-- DATASET RECORDS follows --

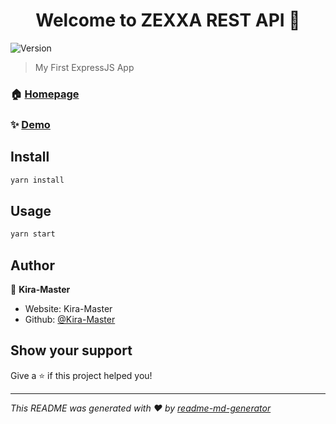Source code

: <h1 align="center">Welcome to ZEXXA REST API 👋</h1>
<p>
  <img alt="Version" src="https://img.shields.io/badge/version-1.0.0-blue.svg?cacheSeconds=2592000" />
</p>

> My First ExpressJS App

### 🏠 [Homepage](https://api.zexxadev.repl.co/)

### ✨ [Demo](https://api.zexxadev.repl.co/)

## Install

```sh
yarn install
```

## Usage

```sh
yarn start
```

## Author

👤 **Kira-Master**

* Website: Kira-Master
* Github: [@Kira-Master](https://github.com/Kira-Master)

## Show your support

Give a ⭐️ if this project helped you!

***
_This README was generated with ❤️ by [readme-md-generator](https://github.com/kefranabg/readme-md-generator)_
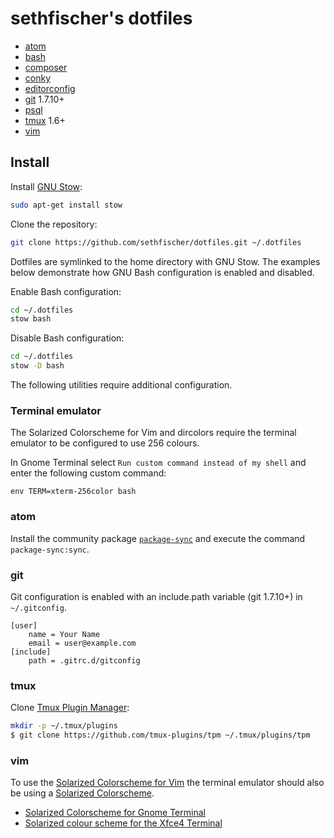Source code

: sethfischer's dotfiles
======================

  * [atom][1]
  * [bash][2]
  * [composer][3]
  * [conky][4]
  * [editorconfig][5]
  * [git][6] 1.7.10+
  * [psql][7]
  * [tmux][8] 1.6+
  * [vim][9]


Install
-------

Install [GNU Stow][10]:

```sh
sudo apt-get install stow
```

Clone the repository:

```sh
git clone https://github.com/sethfischer/dotfiles.git ~/.dotfiles
```

Dotfiles are symlinked to the home directory with GNU Stow. The examples
below demonstrate how GNU Bash configuration is enabled and disabled.

Enable Bash configuration:

```sh
cd ~/.dotfiles
stow bash
```

Disable Bash configuration:

```sh
cd ~/.dotfiles
stow -D bash
```

The following utilities require additional configuration.


### Terminal emulator

The Solarized Colorscheme for Vim and dircolors require the terminal emulator
to be configured to use 256 colours.

In Gnome Terminal select `Run custom command instead of my shell` and enter the
following custom command:

```
env TERM=xterm-256color bash
```


### atom

Install the community package [`package-sync`][11] and execute the command
`package-sync:sync`.


### git

Git configuration is enabled with an include.path variable (git 1.7.10+) in
`~/.gitconfig`.

```
[user]
    name = Your Name
    email = user@example.com
[include]
    path = .gitrc.d/gitconfig
```


### tmux

Clone [Tmux Plugin Manager][12]:

```sh
mkdir -p ~/.tmux/plugins
$ git clone https://github.com/tmux-plugins/tpm ~/.tmux/plugins/tpm
```


### vim

To use the [Solarized Colorscheme for Vim][13] the terminal emulator should
also be using a [Solarized Colorscheme][14].

  * [Solarized Colorscheme for Gnome Terminal][15]
  * [Solarized colour scheme for the Xfce4 Terminal][16]


[1]: https://atom.io/
[2]: https://www.gnu.org/software/bash/
[3]: https://getcomposer.org/
[4]: https://github.com/brndnmtthws/conky
[5]: http://editorconfig.org/
[6]: https://git-scm.com/
[7]: http://www.postgresql.org/docs/current/static/app-psql.html
[8]: https://tmux.github.io/
[9]: http://www.vim.org/
[10]: http://www.gnu.org/software/stow/
[11]: https://atom.io/packages/package-sync
[12]: https://github.com/tmux-plugins/tpm
[13]: https://github.com/altercation/vim-colors-solarized
[14]: http://ethanschoonover.com/solarized
[15]: https://github.com/Anthony25/gnome-terminal-colors-solarized
[16]: https://github.com/sgerrand/xfce4-terminal-colors-solarized
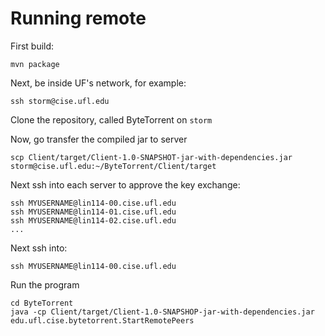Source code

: # Running remote

First build:
```
mvn package
```
    
Next, be inside UF's network, for example:
```
ssh storm@cise.ufl.edu
```             

Clone the repository, called ByteTorrent on `storm`


Now, go transfer the compiled jar to server
```
scp Client/target/Client-1.0-SNAPSHOT-jar-with-dependencies.jar storm@cise.ufl.edu:~/ByteTorrent/Client/target
```

Next ssh into each server to approve the key exchange:
```
ssh MYUSERNAME@lin114-00.cise.ufl.edu
ssh MYUSERNAME@lin114-01.cise.ufl.edu
ssh MYUSERNAME@lin114-02.cise.ufl.edu
...
```

Next ssh into:
```
ssh MYUSERNAME@lin114-00.cise.ufl.edu
```

Run the program
```
cd ByteTorrent
java -cp Client/target/Client-1.0-SNAPSHOP-jar-with-dependencies.jar edu.ufl.cise.bytetorrent.StartRemotePeers
```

-- DATASET RECORDS concluded --

[YOUR GOAL]: Each line in the listing above that includes "Colorscheme" is to be copied.

[YOUR RESPONSE]:
The Solarized Colorscheme for Vim and dircolors require the terminal emulator
To use the [Solarized Colorscheme for Vim][13] the terminal emulator should
also be using a [Solarized Colorscheme][14].
  * [Solarized Colorscheme for Gnome Terminal][15]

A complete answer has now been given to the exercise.